I personaggi appaiono fin dall'inizio a tutto tondo, c'è più attenzione alla loro psicologia, ai loro sentimenti, tempi e atmosfere sono giusti e ben bilanciati in ogni situazione.
La loro crescita è più evidente e quindi molto più toccante.

Also... Watari ha un ruolo più rilevante, più scene importanti e ben integrate e questo non può che farmi contenta!

Quindi sì, numero dopo numero sono sempre più coinvolta, come se seguissi la storia per la prima volta!

Ho recuperato gli ultimi 3 volumi unici dell'Ashihara che mi mancavano e cioè:
-Yubikiri
- SOS
- La forma delle nuvole

Mi sono piaciuti anche se non li definirei assolutamente "fondamentali".
Tuttavia tutti e 3  fanno intuire, nonostante siano le sue prime opere, il talento dell'autrice.
E qui devo fare coming out: mi piace tanto Hinako Ashihara!

Dopo aver letto La Luna e il Lago e, soprattutto, La Clessidra, quest'autrice mi ha definitivamente conquistata. E dire che l'ho snobbata di morte per anni ;_; la stessa storia della Yazawa, praticamente.
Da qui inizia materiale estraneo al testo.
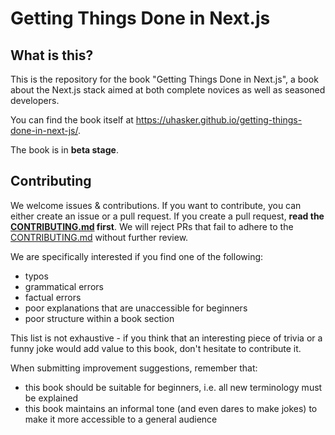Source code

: # Getting Things Done in Next.js

## What is this?

This is the repository for the book "Getting Things Done in Next.js", a book about the Next.js stack aimed at both complete novices as well as seasoned developers.

You can find the book itself at https://uhasker.github.io/getting-things-done-in-next-js/.

The book is in **beta stage**.

## Contributing

We welcome issues & contributions.
If you want to contribute, you can either create an issue or a pull request.
If you create a pull request, **read the [CONTRIBUTING.md](/CONTRIBUTING.md) first**.
We will reject PRs that fail to adhere to the [CONTRIBUTING.md](/CONTRIBUTING.md) without further review.

We are specifically interested if you find one of the following:

- typos
- grammatical errors
- factual errors
- poor explanations that are unaccessible for beginners
- poor structure within a book section

This list is not exhaustive - if you think that an interesting piece of trivia or a funny joke would add value to this book, don't hesitate to contribute it.

When submitting improvement suggestions, remember that:

- this book should be suitable for beginners, i.e. all new terminology must be explained
- this book maintains an informal tone (and even dares to make jokes) to make it more accessible to a general audience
Ha uno stile così malinconico, così intimista, a tratti divertente, a tratti un filino morboso che si confà  tanto bene al mio carattere ahahahah                                                                                                                                                                                  E poi non è mai banale. Mai. Anche quando ricorre a cliché e topos vari ed eventuali lo fa sempre in maniera molto personale e il risultato si vede.                                                                                                                                                                          Anche Bread and Butter, il josei che sta realizzando adesso, mi è parso assolutamente degno di nota i.i (pubblicateloooh in italianooohhh)                                                                                                                                                                                      Un giorno farò un post come si deve su di lei. Diciamo dopo aver recuperato Piece i.i                                                                                                                                                                   Lo so, lo sconsigliano dovunque :"è morboso", "pesante" e bla bla bla.
Ma d'altronde sentivo criticare anche Nana a destra e a manca e invece ho finito per amarlo.
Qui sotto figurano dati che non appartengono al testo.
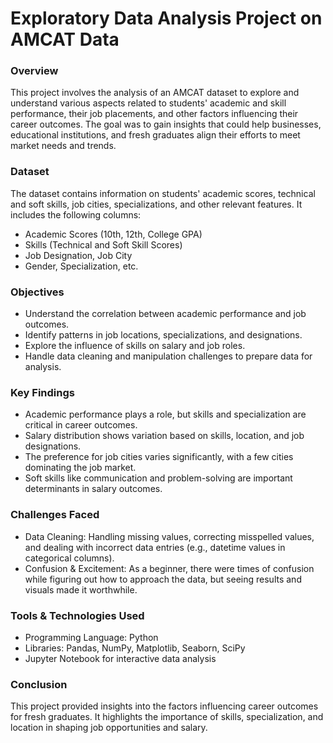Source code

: # Exploratory Data Analysis Project on AMCAT Data
### Overview
This project involves the analysis of an AMCAT dataset to explore and understand various aspects related to students' academic and skill performance, their job placements, and other factors influencing their career outcomes. The goal was to gain insights that could help businesses, educational institutions, and fresh graduates align their efforts to meet market needs and trends.

### Dataset
The dataset contains information on students' academic scores, technical and soft skills, job cities, specializations, and other relevant features. It includes the following columns:
* Academic Scores (10th, 12th, College GPA)
* Skills (Technical and Soft Skill Scores)
* Job Designation, Job City
* Gender, Specialization, etc.
### Objectives
* Understand the correlation between academic performance and job outcomes.
* Identify patterns in job locations, specializations, and designations.
* Explore the influence of skills on salary and job roles.
* Handle data cleaning and manipulation challenges to prepare data for analysis.
### Key Findings
* Academic performance plays a role, but skills and specialization are critical in career outcomes.
* Salary distribution shows variation based on skills, location, and job designations.
* The preference for job cities varies significantly, with a few cities dominating the job market.
* Soft skills like communication and problem-solving are important determinants in salary outcomes.
### Challenges Faced
* Data Cleaning: Handling missing values, correcting misspelled values, and dealing with incorrect data entries (e.g., datetime values in categorical columns).
* Confusion & Excitement: As a beginner, there were times of confusion while figuring out how to approach the data, but seeing results and visuals made it worthwhile.
### Tools & Technologies Used
* Programming Language: Python
* Libraries: Pandas, NumPy, Matplotlib, Seaborn, SciPy
* Jupyter Notebook for interactive data analysis
### Conclusion
This project provided insights into the factors influencing career outcomes for fresh graduates. It highlights the importance of skills, specialization, and location in shaping job opportunities and salary.
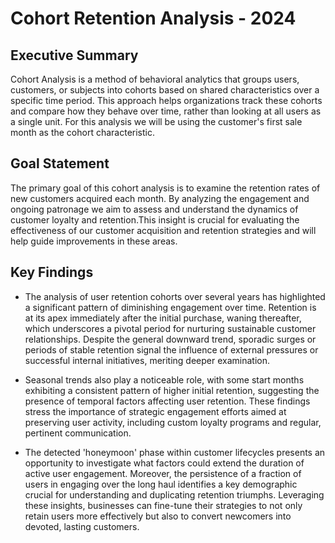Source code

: # __Cohort Retention Analysis - 2024__

## Executive Summary
Cohort Analysis is a method of behavioral analytics that groups users, customers, or subjects into cohorts based on shared characteristics over a specific time period. This approach helps organizations track these cohorts and compare how they behave over time, rather than looking at all users as a single unit. For this analysis we will be using the customer's first sale month as the cohort characteristic. 

## Goal Statement
The primary goal of this cohort analysis is to examine the retention rates of new customers acquired each month. By analyzing the engagement and ongoing patronage we aim to assess and understand the dynamics of customer loyalty and retention.This insight is crucial for evaluating the effectiveness of our customer acquisition and retention strategies and will help guide improvements in these areas. 

## Key Findings

* The analysis of user retention cohorts over several years has highlighted a significant pattern of diminishing engagement over time. Retention is at its apex immediately after the initial purchase, waning thereafter, which underscores a pivotal period for nurturing sustainable customer relationships. Despite the general downward trend, sporadic surges or periods of stable retention signal the influence of external pressures or successful internal initiatives, meriting deeper examination.
  
* Seasonal trends also play a noticeable role, with some start months exhibiting a consistent pattern of higher initial retention, suggesting the presence of temporal factors affecting user retention. These findings stress the importance of strategic engagement efforts aimed at preserving user activity, including custom loyalty programs and regular, pertinent communication.
  
* The detected 'honeymoon' phase within customer lifecycles presents an opportunity to investigate what factors could extend the duration of active user engagement. Moreover, the persistence of a fraction of users in engaging over the long haul identifies a key demographic crucial for understanding and duplicating retention triumphs. Leveraging these insights, businesses can fine-tune their strategies to not only retain users more effectively but also to convert newcomers into devoted, lasting customers.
Ultimo, ma di certo non per importanza, What a Wonderful World di Inio Asano.
Due volumi che ho amato talmente tanto da essermeli portati appresso anche nella città in cui studio, solo per tenerli sempre in vista.
C'è talmente tanta bellezza e poesia nei brevi capitoli di quest'opera, sia graficamente che narrativamente... 
Soprattutto poi nelle storie con protagoniste femminili.
Secondo me Asano dà il suo meglio proprio in quelle.
La maggior parte dei suoi personaggi maschili, invece, mi creano sempre diffidenza, anche se  non saprei dire il motivo e l'effetto finale in genere, per me, è meno d'impatto.

PS ho letto per vie traverse il primo volume di Buonanotte PunPun.
Ogni volta che entro in fumetteria e me lo trovo davanti sono sempre così indecisa se prenderlo o meno... Ho paura sia "troppo", anche per una amante delle storie malinconiche come me.
Ho timore che sia troppo inquietante e violento, di  quella violenza sottile ed esclusivamente psicologica.
Le opere di Asano che ho letto finora (Solanin, Città della Luce, WAWW) le ho trovate in qualche modo luminose e calde, nonostante i non pochi dettagli sulle cose meno piacevoli della quotidianità e le non poche critiche alla società attuale, a come gira il mondo, per non parlare delle riflessioni sul malinconico andante su sogni e vita.

In definitiva? Quello che posso dire è che per me è, più che troppo come opera, troppo presto per leggerla. Aspetterò la "chiamata" in un prossimo futuro :P

Ma quanto è tenera? 


Per oggi è todosss

PS ho visto per la terza volta Perfetti Sconosciuti (#disagio). Niente, amo troppo quel film e non so nemmeno spiegare il perché.